Task details:
Beginning with the line that contains "First, the user" in the material below, print each line exactly until the line that contains "Once the transactions" has been printed, then stop.
◆ ◆ ◆ ◆ ◆ ◆ ◆
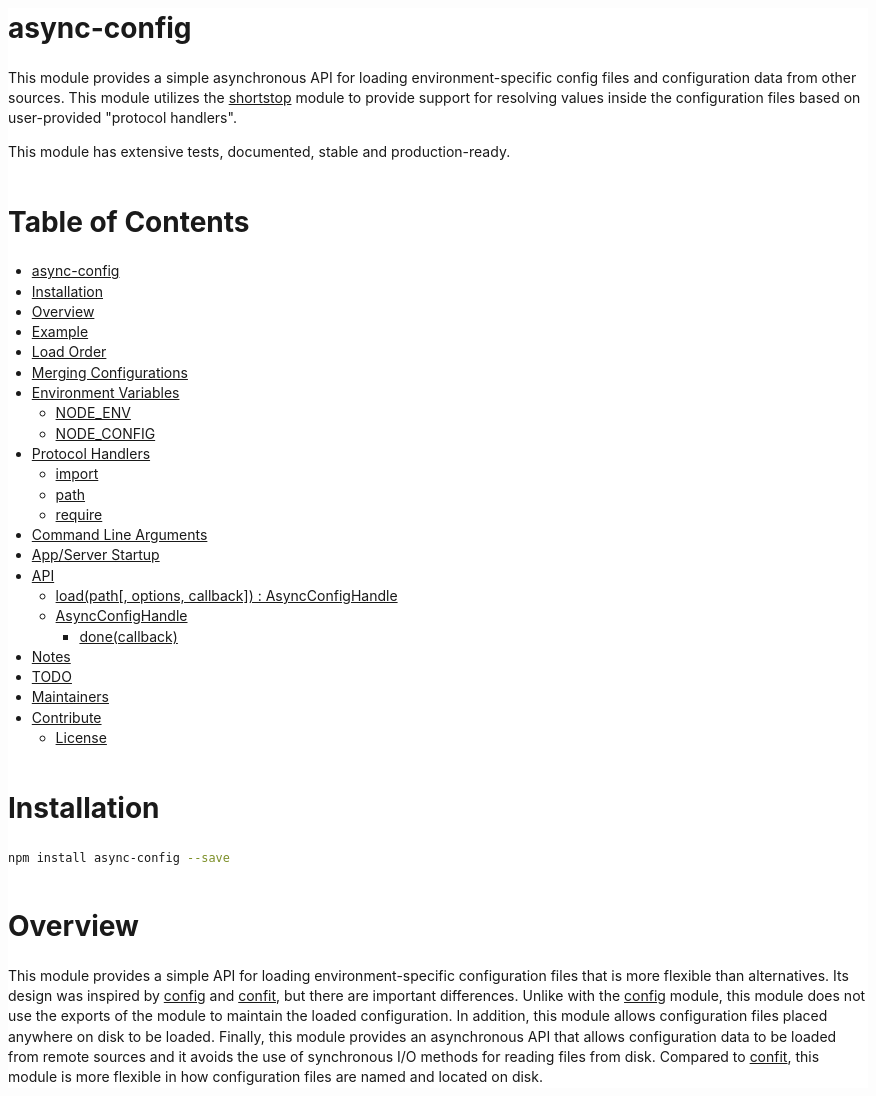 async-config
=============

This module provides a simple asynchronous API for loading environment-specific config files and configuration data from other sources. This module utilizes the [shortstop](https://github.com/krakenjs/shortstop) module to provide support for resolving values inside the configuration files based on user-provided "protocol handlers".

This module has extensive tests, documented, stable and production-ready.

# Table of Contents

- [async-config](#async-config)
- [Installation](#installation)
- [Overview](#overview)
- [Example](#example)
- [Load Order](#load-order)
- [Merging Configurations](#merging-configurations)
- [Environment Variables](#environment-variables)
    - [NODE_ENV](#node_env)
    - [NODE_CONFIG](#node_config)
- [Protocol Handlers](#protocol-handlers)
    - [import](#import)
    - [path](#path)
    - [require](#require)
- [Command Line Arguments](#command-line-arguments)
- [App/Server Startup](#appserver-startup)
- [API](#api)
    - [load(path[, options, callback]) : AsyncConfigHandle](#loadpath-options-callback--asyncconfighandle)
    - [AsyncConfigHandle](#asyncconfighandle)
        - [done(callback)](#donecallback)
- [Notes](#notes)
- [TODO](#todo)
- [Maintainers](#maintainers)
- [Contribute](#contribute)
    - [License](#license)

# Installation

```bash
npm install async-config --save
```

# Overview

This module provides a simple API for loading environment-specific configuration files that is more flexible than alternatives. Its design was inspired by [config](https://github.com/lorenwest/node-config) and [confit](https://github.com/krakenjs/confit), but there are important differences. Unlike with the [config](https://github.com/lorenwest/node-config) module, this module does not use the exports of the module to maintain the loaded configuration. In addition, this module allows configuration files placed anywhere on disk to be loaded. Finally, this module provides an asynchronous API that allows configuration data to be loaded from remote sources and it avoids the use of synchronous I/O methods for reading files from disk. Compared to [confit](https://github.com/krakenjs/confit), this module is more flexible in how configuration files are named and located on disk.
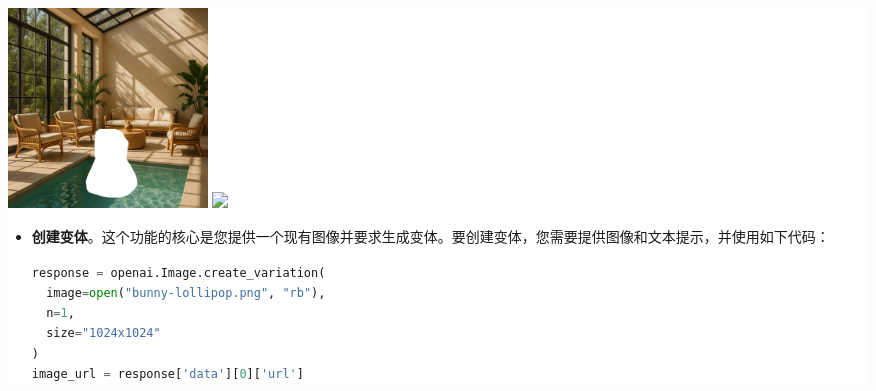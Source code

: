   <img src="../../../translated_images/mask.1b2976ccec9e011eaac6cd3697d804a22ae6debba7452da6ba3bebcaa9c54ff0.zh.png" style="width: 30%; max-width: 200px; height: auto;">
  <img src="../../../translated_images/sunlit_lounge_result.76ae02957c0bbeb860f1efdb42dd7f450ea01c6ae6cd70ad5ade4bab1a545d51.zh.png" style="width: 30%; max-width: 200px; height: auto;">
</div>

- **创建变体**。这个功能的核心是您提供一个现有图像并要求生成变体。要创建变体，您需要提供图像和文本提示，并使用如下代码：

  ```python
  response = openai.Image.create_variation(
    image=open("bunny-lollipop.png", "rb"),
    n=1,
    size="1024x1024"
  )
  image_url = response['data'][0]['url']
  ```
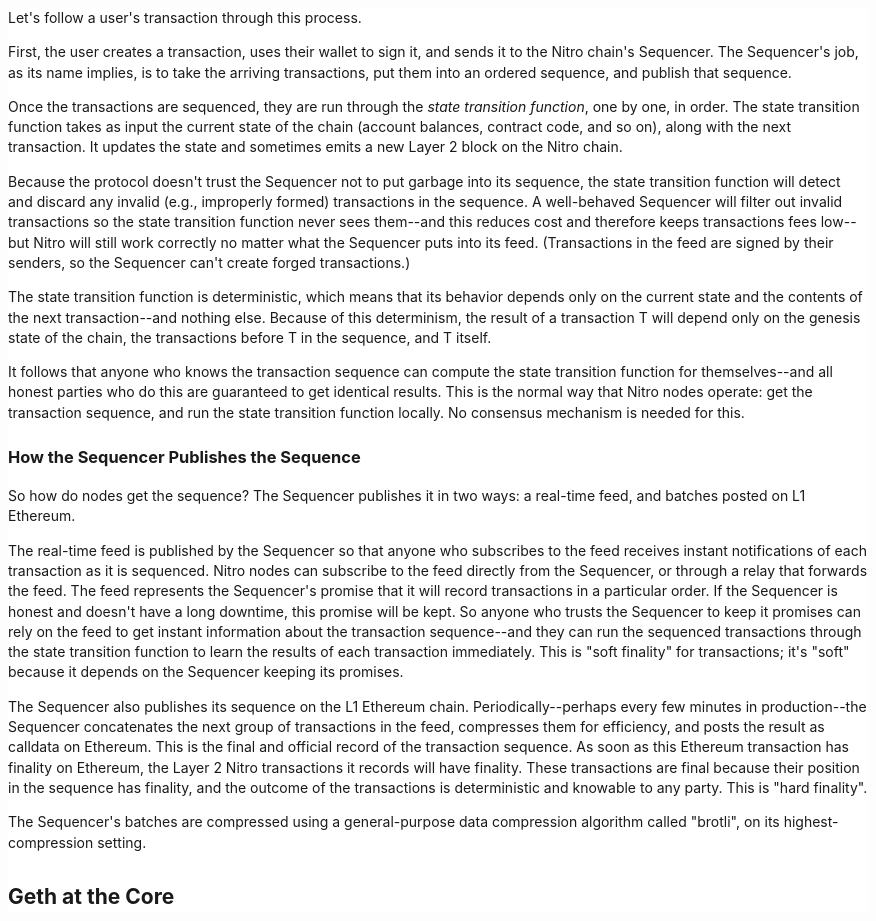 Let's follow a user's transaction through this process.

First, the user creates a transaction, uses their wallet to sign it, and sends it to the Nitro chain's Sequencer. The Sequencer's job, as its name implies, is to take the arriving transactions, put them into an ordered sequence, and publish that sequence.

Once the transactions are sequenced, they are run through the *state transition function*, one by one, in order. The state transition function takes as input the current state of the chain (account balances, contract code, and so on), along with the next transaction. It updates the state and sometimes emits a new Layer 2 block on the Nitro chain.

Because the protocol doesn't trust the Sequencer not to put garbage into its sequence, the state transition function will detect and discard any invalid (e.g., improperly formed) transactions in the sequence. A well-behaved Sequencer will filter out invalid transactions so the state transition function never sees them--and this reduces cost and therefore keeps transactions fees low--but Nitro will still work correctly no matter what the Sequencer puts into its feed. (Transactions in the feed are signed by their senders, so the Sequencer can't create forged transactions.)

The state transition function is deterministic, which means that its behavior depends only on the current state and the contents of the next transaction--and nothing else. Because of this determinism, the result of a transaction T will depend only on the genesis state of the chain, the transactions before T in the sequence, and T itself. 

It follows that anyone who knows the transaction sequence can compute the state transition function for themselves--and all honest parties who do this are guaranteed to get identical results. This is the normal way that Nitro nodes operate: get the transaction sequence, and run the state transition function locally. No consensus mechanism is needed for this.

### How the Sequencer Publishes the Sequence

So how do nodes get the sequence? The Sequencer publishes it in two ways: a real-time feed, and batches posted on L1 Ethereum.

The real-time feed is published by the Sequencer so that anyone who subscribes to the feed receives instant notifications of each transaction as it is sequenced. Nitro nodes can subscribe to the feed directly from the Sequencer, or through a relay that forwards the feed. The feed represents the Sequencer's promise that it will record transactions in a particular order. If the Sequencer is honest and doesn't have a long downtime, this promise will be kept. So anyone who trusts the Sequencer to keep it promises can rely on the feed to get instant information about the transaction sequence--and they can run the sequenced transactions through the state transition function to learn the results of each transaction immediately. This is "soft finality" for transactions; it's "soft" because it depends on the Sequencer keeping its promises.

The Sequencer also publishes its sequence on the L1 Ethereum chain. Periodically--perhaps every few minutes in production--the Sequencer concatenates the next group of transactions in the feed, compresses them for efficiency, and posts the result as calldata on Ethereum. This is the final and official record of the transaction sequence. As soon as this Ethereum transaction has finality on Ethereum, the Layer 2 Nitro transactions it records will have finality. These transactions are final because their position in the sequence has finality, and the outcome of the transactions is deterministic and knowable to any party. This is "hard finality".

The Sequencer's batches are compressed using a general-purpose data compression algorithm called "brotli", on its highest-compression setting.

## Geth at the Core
◆ ◆ ◆ ◆ ◆ ◆ ◆
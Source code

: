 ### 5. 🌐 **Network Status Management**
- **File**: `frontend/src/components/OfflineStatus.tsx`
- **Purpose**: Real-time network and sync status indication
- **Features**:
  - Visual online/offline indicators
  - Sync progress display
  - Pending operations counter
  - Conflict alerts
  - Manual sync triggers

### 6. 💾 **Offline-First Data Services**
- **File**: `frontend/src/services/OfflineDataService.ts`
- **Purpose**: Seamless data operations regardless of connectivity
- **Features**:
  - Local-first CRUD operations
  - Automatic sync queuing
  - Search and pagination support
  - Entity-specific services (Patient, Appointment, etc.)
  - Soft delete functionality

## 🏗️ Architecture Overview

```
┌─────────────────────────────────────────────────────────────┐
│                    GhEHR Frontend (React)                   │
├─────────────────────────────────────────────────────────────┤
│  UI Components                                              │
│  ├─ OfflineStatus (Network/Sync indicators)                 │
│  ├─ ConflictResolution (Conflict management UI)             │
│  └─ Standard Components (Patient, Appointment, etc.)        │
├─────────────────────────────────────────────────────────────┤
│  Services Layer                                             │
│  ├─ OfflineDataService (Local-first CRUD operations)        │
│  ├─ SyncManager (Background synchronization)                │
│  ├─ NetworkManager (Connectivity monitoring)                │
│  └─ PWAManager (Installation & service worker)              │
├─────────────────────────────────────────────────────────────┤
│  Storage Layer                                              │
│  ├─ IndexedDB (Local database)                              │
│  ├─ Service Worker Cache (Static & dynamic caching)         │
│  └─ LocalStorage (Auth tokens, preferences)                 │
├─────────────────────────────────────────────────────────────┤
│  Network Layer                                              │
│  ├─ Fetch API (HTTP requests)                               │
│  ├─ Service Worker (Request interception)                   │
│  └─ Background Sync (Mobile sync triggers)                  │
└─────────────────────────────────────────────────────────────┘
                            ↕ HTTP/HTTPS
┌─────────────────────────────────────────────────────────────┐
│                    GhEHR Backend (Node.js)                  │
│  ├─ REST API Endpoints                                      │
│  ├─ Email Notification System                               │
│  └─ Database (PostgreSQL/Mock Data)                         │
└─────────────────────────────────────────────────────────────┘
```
◆ ◆ ◆ ◆ ◆ ◆ ◆
Output of the exercise:
First, the user creates a transaction, uses their wallet to sign it, and sends it to the Nitro chain's Sequencer. The Sequencer's job, as its name implies, is to take the arriving transactions, put them into an ordered sequence, and publish that sequence.

Once the transactions are sequenced, they are run through the *state transition function*, one by one, in order. The state transition function takes as input the current state of the chain (account balances, contract code, and so on), along with the next transaction. It updates the state and sometimes emits a new Layer 2 block on the Nitro chain.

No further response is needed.